● **Task requirements**: In the material below, find every line with "gamma" and pull it out.

● **Source material**:
-.-.-
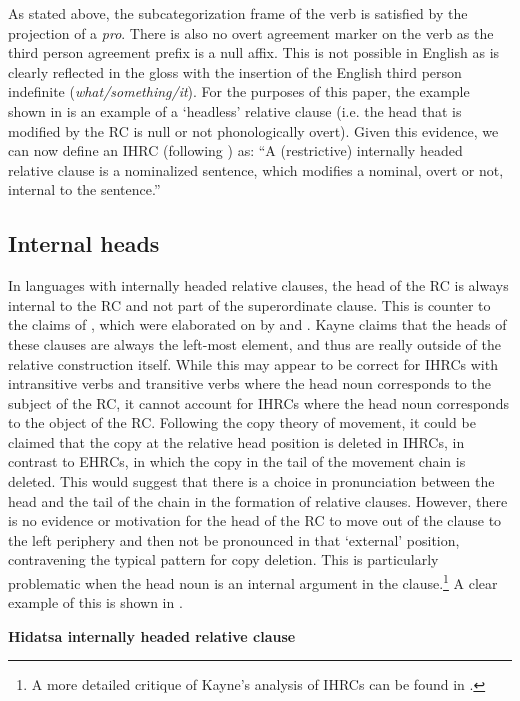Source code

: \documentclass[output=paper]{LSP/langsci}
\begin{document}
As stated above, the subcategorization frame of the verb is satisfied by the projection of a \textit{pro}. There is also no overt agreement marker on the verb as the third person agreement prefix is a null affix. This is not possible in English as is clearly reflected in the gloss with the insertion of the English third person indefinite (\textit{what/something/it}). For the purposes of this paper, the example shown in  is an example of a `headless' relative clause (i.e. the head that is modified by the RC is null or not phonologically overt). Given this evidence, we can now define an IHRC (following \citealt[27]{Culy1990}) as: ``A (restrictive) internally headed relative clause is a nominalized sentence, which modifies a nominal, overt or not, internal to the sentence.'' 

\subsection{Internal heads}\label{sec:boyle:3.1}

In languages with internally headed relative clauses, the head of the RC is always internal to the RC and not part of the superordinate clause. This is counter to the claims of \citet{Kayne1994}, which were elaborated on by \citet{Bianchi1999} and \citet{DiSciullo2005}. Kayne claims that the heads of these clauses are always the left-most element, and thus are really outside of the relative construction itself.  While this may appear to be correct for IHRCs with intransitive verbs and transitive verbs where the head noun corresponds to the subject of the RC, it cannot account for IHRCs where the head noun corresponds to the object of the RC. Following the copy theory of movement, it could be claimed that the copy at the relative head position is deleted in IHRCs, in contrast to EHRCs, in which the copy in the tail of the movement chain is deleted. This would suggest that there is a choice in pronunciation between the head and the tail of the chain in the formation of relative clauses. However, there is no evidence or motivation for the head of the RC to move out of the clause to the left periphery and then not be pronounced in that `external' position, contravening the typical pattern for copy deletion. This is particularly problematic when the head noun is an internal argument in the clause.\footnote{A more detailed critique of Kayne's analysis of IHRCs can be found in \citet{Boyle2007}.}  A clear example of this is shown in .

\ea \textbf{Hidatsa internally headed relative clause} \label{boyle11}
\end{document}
-.-.-
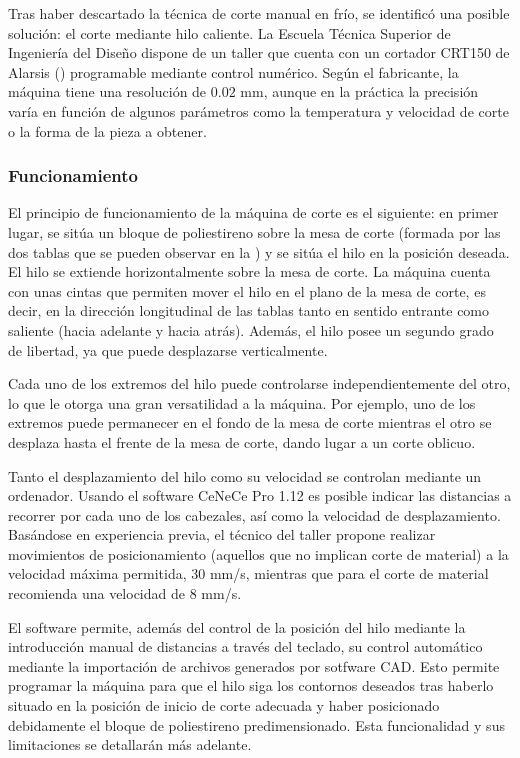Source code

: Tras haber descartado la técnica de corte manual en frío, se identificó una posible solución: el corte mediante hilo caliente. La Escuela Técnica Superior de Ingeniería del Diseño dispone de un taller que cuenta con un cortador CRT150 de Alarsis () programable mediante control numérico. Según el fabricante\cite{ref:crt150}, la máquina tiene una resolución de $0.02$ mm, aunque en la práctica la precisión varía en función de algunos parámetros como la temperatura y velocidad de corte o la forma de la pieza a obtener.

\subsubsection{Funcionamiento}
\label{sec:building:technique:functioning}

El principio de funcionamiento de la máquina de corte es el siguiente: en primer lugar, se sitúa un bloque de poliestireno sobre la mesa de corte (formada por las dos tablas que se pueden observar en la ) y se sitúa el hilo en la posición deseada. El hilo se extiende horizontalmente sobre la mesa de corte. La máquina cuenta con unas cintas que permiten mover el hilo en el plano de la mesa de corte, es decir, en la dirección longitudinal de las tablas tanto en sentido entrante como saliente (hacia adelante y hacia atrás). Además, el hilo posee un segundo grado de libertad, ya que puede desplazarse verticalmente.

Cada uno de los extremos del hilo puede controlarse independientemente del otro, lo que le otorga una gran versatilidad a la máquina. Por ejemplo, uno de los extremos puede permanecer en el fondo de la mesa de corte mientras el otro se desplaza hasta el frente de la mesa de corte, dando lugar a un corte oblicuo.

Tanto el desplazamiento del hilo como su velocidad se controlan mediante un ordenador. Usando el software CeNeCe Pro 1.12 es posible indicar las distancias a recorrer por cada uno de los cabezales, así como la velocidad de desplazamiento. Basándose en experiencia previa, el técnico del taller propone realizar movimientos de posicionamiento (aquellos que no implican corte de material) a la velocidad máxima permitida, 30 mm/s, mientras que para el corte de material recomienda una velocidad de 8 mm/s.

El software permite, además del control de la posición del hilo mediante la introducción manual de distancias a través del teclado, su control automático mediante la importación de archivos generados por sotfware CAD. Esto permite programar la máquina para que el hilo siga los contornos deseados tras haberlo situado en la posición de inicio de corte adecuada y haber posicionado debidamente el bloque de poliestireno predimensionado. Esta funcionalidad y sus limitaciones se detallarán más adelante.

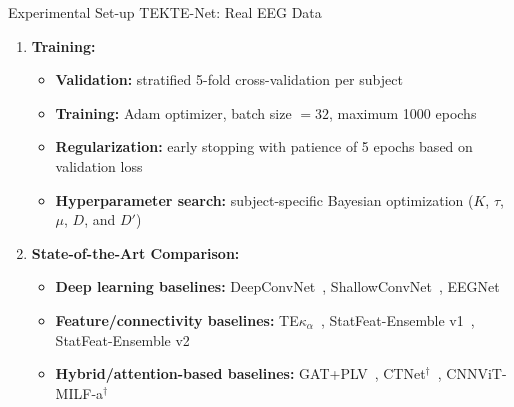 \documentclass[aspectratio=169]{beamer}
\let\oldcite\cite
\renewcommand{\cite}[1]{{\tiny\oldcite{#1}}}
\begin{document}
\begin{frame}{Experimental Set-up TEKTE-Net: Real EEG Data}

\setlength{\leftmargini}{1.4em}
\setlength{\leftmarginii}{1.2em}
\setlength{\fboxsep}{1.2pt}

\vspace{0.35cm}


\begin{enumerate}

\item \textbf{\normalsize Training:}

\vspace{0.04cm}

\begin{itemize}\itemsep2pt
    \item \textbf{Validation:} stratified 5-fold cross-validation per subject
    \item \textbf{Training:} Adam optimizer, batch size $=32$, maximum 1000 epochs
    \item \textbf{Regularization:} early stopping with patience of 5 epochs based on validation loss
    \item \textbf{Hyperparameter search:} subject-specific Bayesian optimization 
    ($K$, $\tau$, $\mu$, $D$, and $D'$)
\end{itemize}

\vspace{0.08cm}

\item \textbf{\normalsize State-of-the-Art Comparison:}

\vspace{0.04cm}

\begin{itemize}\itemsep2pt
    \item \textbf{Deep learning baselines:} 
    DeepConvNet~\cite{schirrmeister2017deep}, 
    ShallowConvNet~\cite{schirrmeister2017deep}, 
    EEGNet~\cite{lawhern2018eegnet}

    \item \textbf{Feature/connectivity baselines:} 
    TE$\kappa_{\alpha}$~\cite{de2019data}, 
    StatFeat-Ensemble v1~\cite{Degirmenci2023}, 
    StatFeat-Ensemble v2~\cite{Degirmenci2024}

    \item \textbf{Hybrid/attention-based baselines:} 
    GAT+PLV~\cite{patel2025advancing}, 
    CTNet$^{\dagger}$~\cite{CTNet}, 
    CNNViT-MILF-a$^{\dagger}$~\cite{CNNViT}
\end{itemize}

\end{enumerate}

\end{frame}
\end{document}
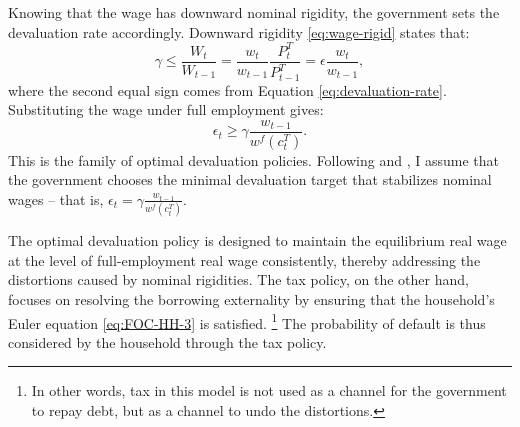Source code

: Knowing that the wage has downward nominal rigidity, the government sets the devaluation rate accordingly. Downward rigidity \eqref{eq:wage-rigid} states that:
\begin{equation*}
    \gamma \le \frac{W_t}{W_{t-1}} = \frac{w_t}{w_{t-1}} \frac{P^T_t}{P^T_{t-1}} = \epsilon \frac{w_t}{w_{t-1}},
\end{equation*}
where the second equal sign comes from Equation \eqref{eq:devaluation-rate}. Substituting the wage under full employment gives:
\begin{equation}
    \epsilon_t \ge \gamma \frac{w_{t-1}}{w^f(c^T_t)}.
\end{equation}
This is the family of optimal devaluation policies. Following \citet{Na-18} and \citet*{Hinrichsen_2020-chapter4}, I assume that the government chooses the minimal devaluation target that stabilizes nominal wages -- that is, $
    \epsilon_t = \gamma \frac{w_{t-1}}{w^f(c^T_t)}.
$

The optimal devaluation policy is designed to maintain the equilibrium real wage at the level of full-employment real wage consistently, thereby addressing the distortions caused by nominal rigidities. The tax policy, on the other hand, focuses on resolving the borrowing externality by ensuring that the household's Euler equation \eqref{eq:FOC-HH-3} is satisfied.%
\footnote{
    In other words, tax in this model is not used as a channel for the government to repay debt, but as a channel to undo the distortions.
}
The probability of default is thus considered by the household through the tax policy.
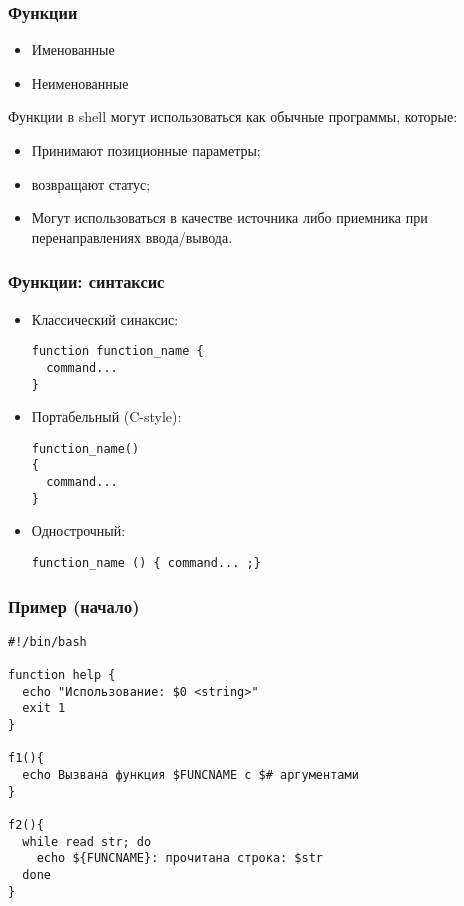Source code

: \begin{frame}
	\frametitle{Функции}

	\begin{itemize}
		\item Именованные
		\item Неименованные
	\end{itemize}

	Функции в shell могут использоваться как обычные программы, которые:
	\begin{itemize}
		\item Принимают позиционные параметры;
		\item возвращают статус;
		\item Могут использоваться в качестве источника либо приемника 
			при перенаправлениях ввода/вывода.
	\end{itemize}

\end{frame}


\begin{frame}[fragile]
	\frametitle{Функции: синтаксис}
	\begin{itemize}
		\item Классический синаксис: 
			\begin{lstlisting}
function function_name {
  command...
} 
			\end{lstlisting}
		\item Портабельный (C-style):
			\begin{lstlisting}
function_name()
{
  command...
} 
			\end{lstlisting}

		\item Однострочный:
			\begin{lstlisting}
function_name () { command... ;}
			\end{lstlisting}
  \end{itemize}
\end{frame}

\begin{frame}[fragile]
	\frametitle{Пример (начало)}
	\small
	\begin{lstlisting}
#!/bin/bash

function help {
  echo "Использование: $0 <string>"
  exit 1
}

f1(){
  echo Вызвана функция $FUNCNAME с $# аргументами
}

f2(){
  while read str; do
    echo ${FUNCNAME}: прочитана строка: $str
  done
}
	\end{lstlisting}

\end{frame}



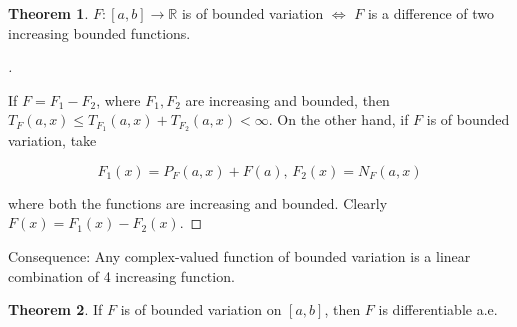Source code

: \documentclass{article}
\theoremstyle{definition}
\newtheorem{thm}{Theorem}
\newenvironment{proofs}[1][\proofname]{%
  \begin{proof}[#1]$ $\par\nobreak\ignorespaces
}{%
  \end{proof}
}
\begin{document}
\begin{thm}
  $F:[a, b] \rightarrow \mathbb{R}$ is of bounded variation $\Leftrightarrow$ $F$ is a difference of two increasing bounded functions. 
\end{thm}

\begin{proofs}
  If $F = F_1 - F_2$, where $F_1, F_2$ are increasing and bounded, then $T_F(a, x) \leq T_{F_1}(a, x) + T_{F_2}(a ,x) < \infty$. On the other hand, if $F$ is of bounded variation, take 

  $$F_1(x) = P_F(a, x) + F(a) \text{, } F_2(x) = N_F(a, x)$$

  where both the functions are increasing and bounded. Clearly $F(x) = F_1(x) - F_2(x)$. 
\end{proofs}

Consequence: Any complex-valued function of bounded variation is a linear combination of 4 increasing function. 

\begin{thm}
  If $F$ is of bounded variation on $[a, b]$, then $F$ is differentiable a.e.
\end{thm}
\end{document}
-.-.-
● **Response area**:
    \gamma \le \frac{W_t}{W_{t-1}} = \frac{w_t}{w_{t-1}} \frac{P^T_t}{P^T_{t-1}} = \epsilon \frac{w_t}{w_{t-1}},
    \epsilon_t \ge \gamma \frac{w_{t-1}}{w^f(c^T_t)}.
    \epsilon_t = \gamma \frac{w_{t-1}}{w^f(c^T_t)}.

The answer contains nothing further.